Registered: 09/29/06
Posts: 198
Loc: Alberta
You no longer need a subscription to read the NY Times online. I just managed to access the article.

#361896 - 11/24/07 10:09 AM Re: Glenn Gould article in today's NY Times
Antonius Hamus Offline
2000 Post Club Member

Registered: 05/24/05
Posts: 2230
Published: November 24, 2007

When Glenn Gould died unexpectedly in 1982, a victim of a stroke at the unseemly age of 50, his red-hot reputation had calmed to a simmer. Gould, a sufferer from extreme stage fright but a winner in the stock market, had quit performing in public 18 years earlier, using the proceeds of his financial ventures to soften the burdens of early retirement. Much of his time later was spent with television projects in his native Toronto, not all of which had to do with the piano.

In death, Gould came to life. Music business operatives appeared suddenly and in hordes, claiming hitherto unnoticed intimacy with the great man and eager to share their experiences in articles, interviews and books. It was amazing how many had known Gould so well, spent so many hours exchanging deep thoughts during marathon middle-of-the-night phone calls to area code 416.

Maybe they also belonged to the tens of thousands who were present at the infamous premiere of Stravinsky’s “Rite of Spring” or the opening night of “My Fair Lady.” The less privileged had to fall back on the newly spruced-up Gould recordings rushed into rerelease. Record companies that had not been paying much attention introduced great piles of discs into the marketplace, from big-ticket items of Bach and Beethoven down to the sweepings that Gould had left behind in the studio.

Brisk business was done over his body, and it hasn’t stopped yet. A cleaned-up version of his career-making 1955 recording of Bach’s “Goldberg” Variations appeared this year and is now prominently on sale. Just recently I received a published photo album filled with childhood memorabilia. What’s next: the Glenn Gould coloring book?

It might sell. In a business hungry for the larger than life, this extraordinary pianist, space-cadet musicologist, fluent philosopher, prized eccentric and subtle self-promoter remains catnip of considerable potency.

No one before or since has had the dexterity to make such transparent child’s play of Bach’s severest contrapuntal puzzles. That he played these pieces at such blinding speeds was not necessarily because he should have; I think he just wanted us to know that he could. To his great credit, Gould’s playing never complicated the simple. It is easy to decorate naked melody, extraordinarily difficult to keep its simplicity intact.
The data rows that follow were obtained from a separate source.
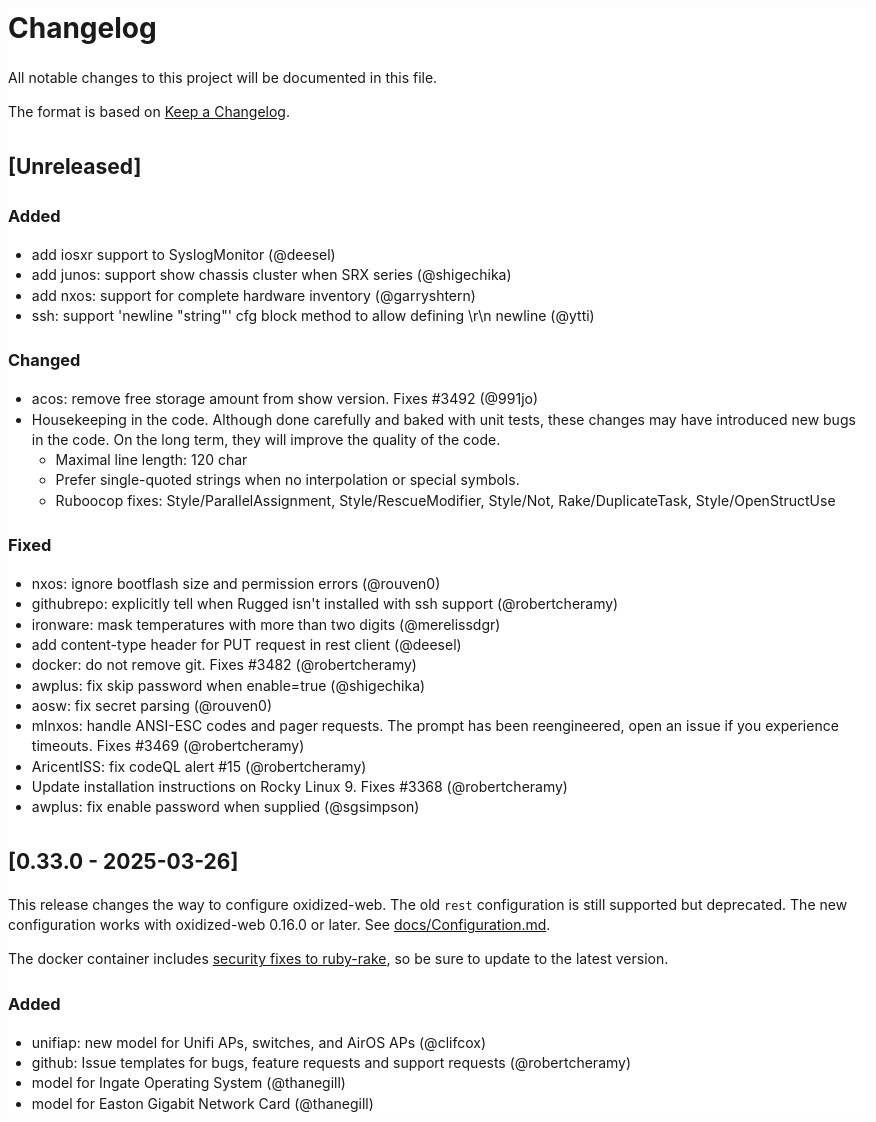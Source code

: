 # Changelog

All notable changes to this project will be documented in this file.

The format is based on [Keep a Changelog](https://keepachangelog.com/en/1.1.0/).

## [Unreleased]
### Added
- add iosxr support to SyslogMonitor (@deesel)
- add junos: support show chassis cluster when SRX series (@shigechika)
- add nxos: support for complete hardware inventory (@garryshtern)
- ssh: support 'newline "string"' cfg block method to allow defining \r\n newline (@ytti)

### Changed
- acos: remove free storage amount from show version. Fixes #3492 (@991jo)
- Housekeeping in the code. Although done carefully and baked with unit tests,
  these changes may have introduced new bugs in the code. On the long term,
  they will improve the quality of the code.
  - Maximal line length: 120 char
  - Prefer single-quoted strings when no interpolation or special symbols.
  - Ruboocop fixes: Style/ParallelAssignment, Style/RescueModifier,
    Style/Not, Rake/DuplicateTask, Style/OpenStructUse

### Fixed
- nxos: ignore bootflash size and permission errors (@rouven0)
- githubrepo: explicitly tell when Rugged isn't installed with ssh support (@robertcheramy)
- ironware: mask temperatures with more than two digits (@merelissdgr)
- add content-type header for PUT request in rest client (@deesel)
- docker: do not remove git. Fixes #3482 (@robertcheramy)
- awplus: fix skip password when enable=true (@shigechika)
- aosw: fix secret parsing (@rouven0)
- mlnxos: handle ANSI-ESC codes and pager requests. The prompt has been
  reengineered, open an issue if you experience timeouts. Fixes #3469 (@robertcheramy)
- AricentISS: fix codeQL alert #15 (@robertcheramy)
- Update installation instructions on Rocky Linux 9. Fixes #3368 (@robertcheramy)
- awplus: fix enable password when supplied (@sgsimpson)


## [0.33.0 - 2025-03-26]
This release changes the way to configure oxidized-web. The old `rest`
configuration is still supported but deprecated. The new configuration works
with oxidized-web 0.16.0 or later.
See [docs/Configuration.md](/docs/Configuration.md#oxidized-web-RESTful-API-and-web-interface).

The docker container includes
[security fixes to ruby-rake](https://ubuntu.com/security/notices/USN-7366-1),
so be sure to update to the latest version.

### Added
- unifiap: new model for Unifi APs, switches, and AirOS APs (@clifcox)
- github: Issue templates for bugs, feature requests and support requests (@robertcheramy)
- model for Ingate Operating System (@thanegill)
- model for Easton Gigabit Network Card (@thanegill)
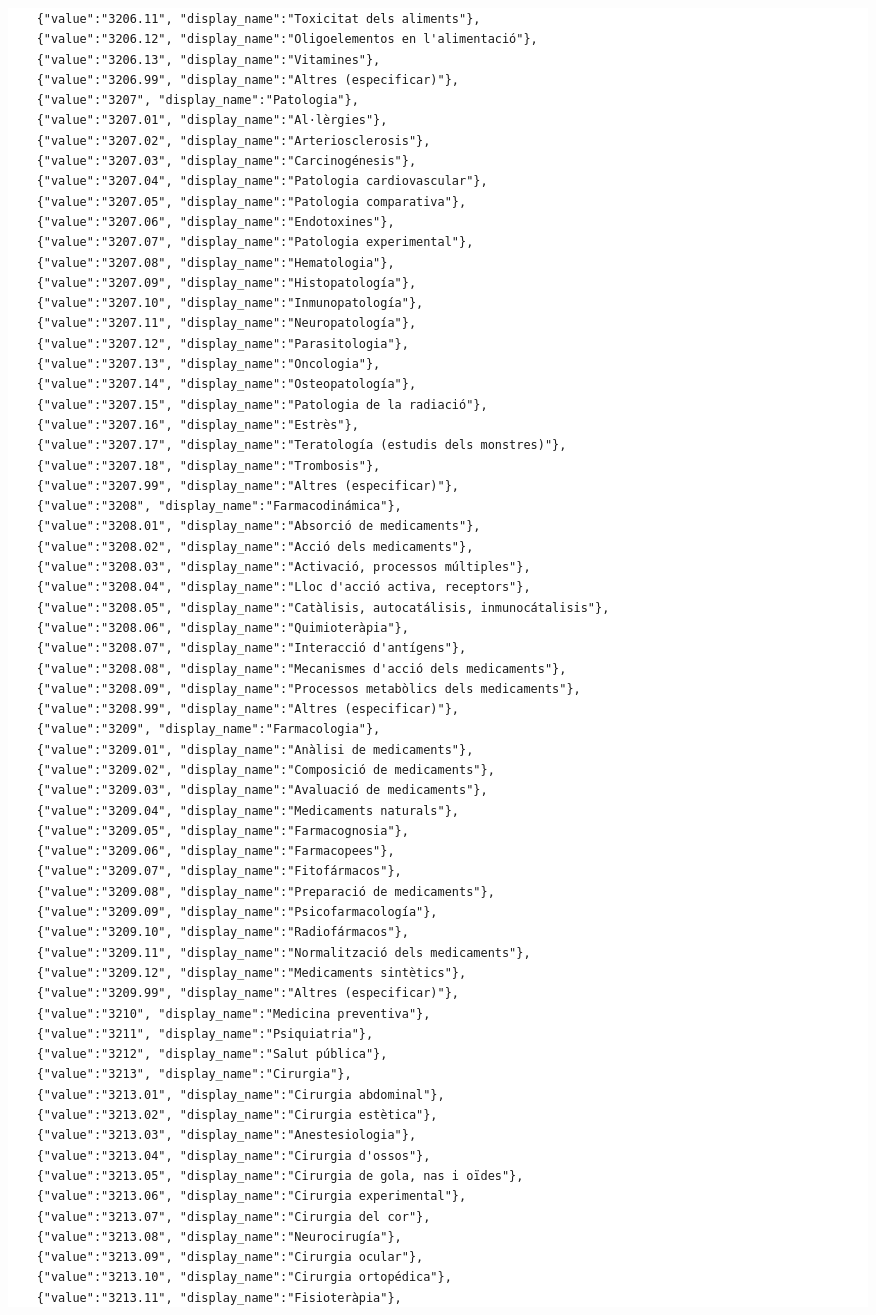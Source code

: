 		{"value":"3206.11", "display_name":"Toxicitat dels aliments"},
		{"value":"3206.12", "display_name":"Oligoelementos en l'alimentació"},
		{"value":"3206.13", "display_name":"Vitamines"},
		{"value":"3206.99", "display_name":"Altres (especificar)"},
		{"value":"3207", "display_name":"Patologia"},
		{"value":"3207.01", "display_name":"Al·lèrgies"},
		{"value":"3207.02", "display_name":"Arteriosclerosis"},
		{"value":"3207.03", "display_name":"Carcinogénesis"},
		{"value":"3207.04", "display_name":"Patologia cardiovascular"},
		{"value":"3207.05", "display_name":"Patologia comparativa"},
		{"value":"3207.06", "display_name":"Endotoxines"},
		{"value":"3207.07", "display_name":"Patologia experimental"},
		{"value":"3207.08", "display_name":"Hematologia"},
		{"value":"3207.09", "display_name":"Histopatología"},
		{"value":"3207.10", "display_name":"Inmunopatología"},
		{"value":"3207.11", "display_name":"Neuropatología"},
		{"value":"3207.12", "display_name":"Parasitologia"},
		{"value":"3207.13", "display_name":"Oncologia"},
		{"value":"3207.14", "display_name":"Osteopatología"},
		{"value":"3207.15", "display_name":"Patologia de la radiació"},
		{"value":"3207.16", "display_name":"Estrès"},
		{"value":"3207.17", "display_name":"Teratología (estudis dels monstres)"},
		{"value":"3207.18", "display_name":"Trombosis"},
		{"value":"3207.99", "display_name":"Altres (especificar)"},
		{"value":"3208", "display_name":"Farmacodinámica"},
		{"value":"3208.01", "display_name":"Absorció de medicaments"},
		{"value":"3208.02", "display_name":"Acció dels medicaments"},
		{"value":"3208.03", "display_name":"Activació, processos múltiples"},
		{"value":"3208.04", "display_name":"Lloc d'acció activa, receptors"},
		{"value":"3208.05", "display_name":"Catàlisis, autocatálisis, inmunocátalisis"},
		{"value":"3208.06", "display_name":"Quimioteràpia"},
		{"value":"3208.07", "display_name":"Interacció d'antígens"},
		{"value":"3208.08", "display_name":"Mecanismes d'acció dels medicaments"},
		{"value":"3208.09", "display_name":"Processos metabòlics dels medicaments"},
		{"value":"3208.99", "display_name":"Altres (especificar)"},
		{"value":"3209", "display_name":"Farmacologia"},
		{"value":"3209.01", "display_name":"Anàlisi de medicaments"},
		{"value":"3209.02", "display_name":"Composició de medicaments"},
		{"value":"3209.03", "display_name":"Avaluació de medicaments"},
		{"value":"3209.04", "display_name":"Medicaments naturals"},
		{"value":"3209.05", "display_name":"Farmacognosia"},
		{"value":"3209.06", "display_name":"Farmacopees"},
		{"value":"3209.07", "display_name":"Fitofármacos"},
		{"value":"3209.08", "display_name":"Preparació de medicaments"},
		{"value":"3209.09", "display_name":"Psicofarmacología"},
		{"value":"3209.10", "display_name":"Radiofármacos"},
		{"value":"3209.11", "display_name":"Normalització dels medicaments"},
		{"value":"3209.12", "display_name":"Medicaments sintètics"},
		{"value":"3209.99", "display_name":"Altres (especificar)"},
		{"value":"3210", "display_name":"Medicina preventiva"},
		{"value":"3211", "display_name":"Psiquiatria"},
		{"value":"3212", "display_name":"Salut pública"},
		{"value":"3213", "display_name":"Cirurgia"},
		{"value":"3213.01", "display_name":"Cirurgia abdominal"},
		{"value":"3213.02", "display_name":"Cirurgia estètica"},
		{"value":"3213.03", "display_name":"Anestesiologia"},
		{"value":"3213.04", "display_name":"Cirurgia d'ossos"},
		{"value":"3213.05", "display_name":"Cirurgia de gola, nas i oïdes"},
		{"value":"3213.06", "display_name":"Cirurgia experimental"},
		{"value":"3213.07", "display_name":"Cirurgia del cor"},
		{"value":"3213.08", "display_name":"Neurocirugía"},
		{"value":"3213.09", "display_name":"Cirurgia ocular"},
		{"value":"3213.10", "display_name":"Cirurgia ortopédica"},
		{"value":"3213.11", "display_name":"Fisioteràpia"},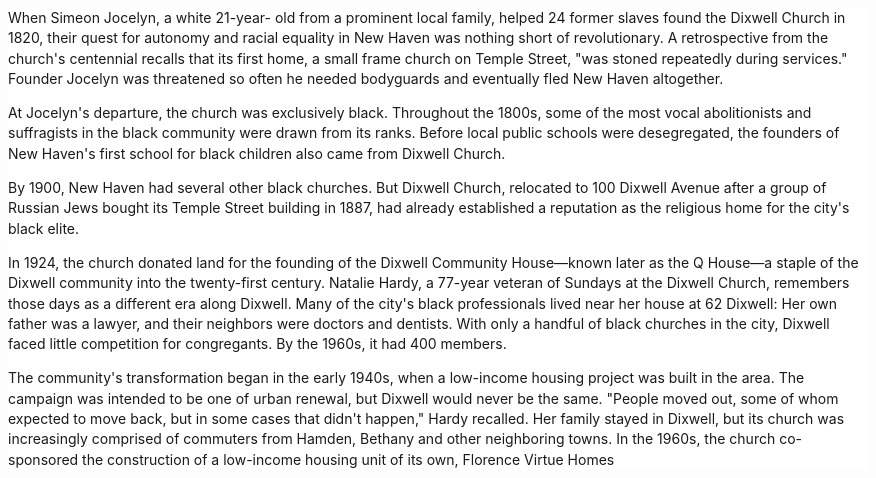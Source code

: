 When Simeon Jocelyn, a white 21-year-
old from a prominent local family, 
helped 24 former slaves found the 
Dixwell Church in 1820, their quest for 
autonomy and racial equality in New 
Haven was nothing short of 
revolutionary. A retrospective from the 
church's centennial recalls that its first 
home, a small frame church on Temple 
Street, "was stoned repeatedly during 
services." Founder Jocelyn was 
threatened so often he needed 
bodyguards and eventually fled New 
Haven altogether. 

At Jocelyn's departure, the church was 
exclusively black. Throughout the 1800s, 
some of the most vocal abolitionists and 
suffragists in the black community were 
drawn from its ranks. Before local 
public schools were desegregated, the 
founders of New Haven's first school for 
black children also came from Dixwell 
Church. 

By 1900, New Haven had several other 
black churches. But Dixwell Church, 
relocated to 100 Dixwell Avenue after a 
group of Russian Jews bought its Temple 
Street building in 1887, had already 
established a reputation as the religious 
home for the city's black elite. 

In 1924, the church donated land for 
the founding of the Dixwell Community 
House—known later as the Q House—a 
staple of the Dixwell community into 
the twenty-first century. Natalie Hardy, a 
77-year veteran of Sundays at the 
Dixwell Church, remembers those days 
as a different era along Dixwell. Many 
of the city's black professionals lived 
near her house at 62 Dixwell: Her own 
father was a lawyer, and their neighbors 
were doctors and dentists. With only a 
handful of black churches in the city, 
Dixwell faced little competition for 
congregants. By the 1960s, it had 400 
members. 

The community's transformation began 
in the early 1940s, when a low-income 
housing project was built in the area. The 
campaign was intended to be one of 
urban renewal, but Dixwell would never 
be the same. "People moved out, some 
of whom expected to move back, but in 
some cases that didn't happen," Hardy 
recalled. Her family stayed in Dixwell, 
but its church was increasingly 
comprised of commuters from Hamden, 
Bethany and other neighboring towns. In 
the 1960s, the church co-sponsored the 
construction of a low-income housing 
unit of its own, Florence Virtue Homes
To anyone who thinks that Gould was for a moment unaware of his public image, I have a bridge I’d like to sell you. In the “serious” music usually associated with him — Bach, Beethoven and (a reluctant pursuit) Mozart — Gould was happy to visit outrage on received wisdom. Yet he played Grieg and Brahms with docile acceptance of tradition. Assiduous in keeping his admirers off balance, he had probably decided that Gould playing Grieg was outrage enough.

Tales of his personal oddities were a thriving spinoff industry. There was Gould bundled up for blizzard conditions in tropical summer heat — indeed, he was apparently once arrested in Florida as a park bench vagrant. His inhibitions about touching or being touched in later years limited human contact, which was conducted largely by telephone. When he did attend functions, it was usually with his custom-made folding chair held under the arm like a baby blanket. The chair was adjustable and placed his body chest-high to the keyboard.

A West Coast friend tells of picking up Gould at an airport with his concert tailcoat rolled up in a carry-on bag like an army blanket. He cooed like Perry Como at recording sessions, and studio engineers usually left his vocalizing in.

The Gould legacy is of great value if we put it in the right place. He is the most interesting Bach player in memory, but when taken as a model of how Bach should sound, he is a catastrophe. People who blow up buildings get our attention, and sometimes their messages clean out our heads, but we don’t let them be architects.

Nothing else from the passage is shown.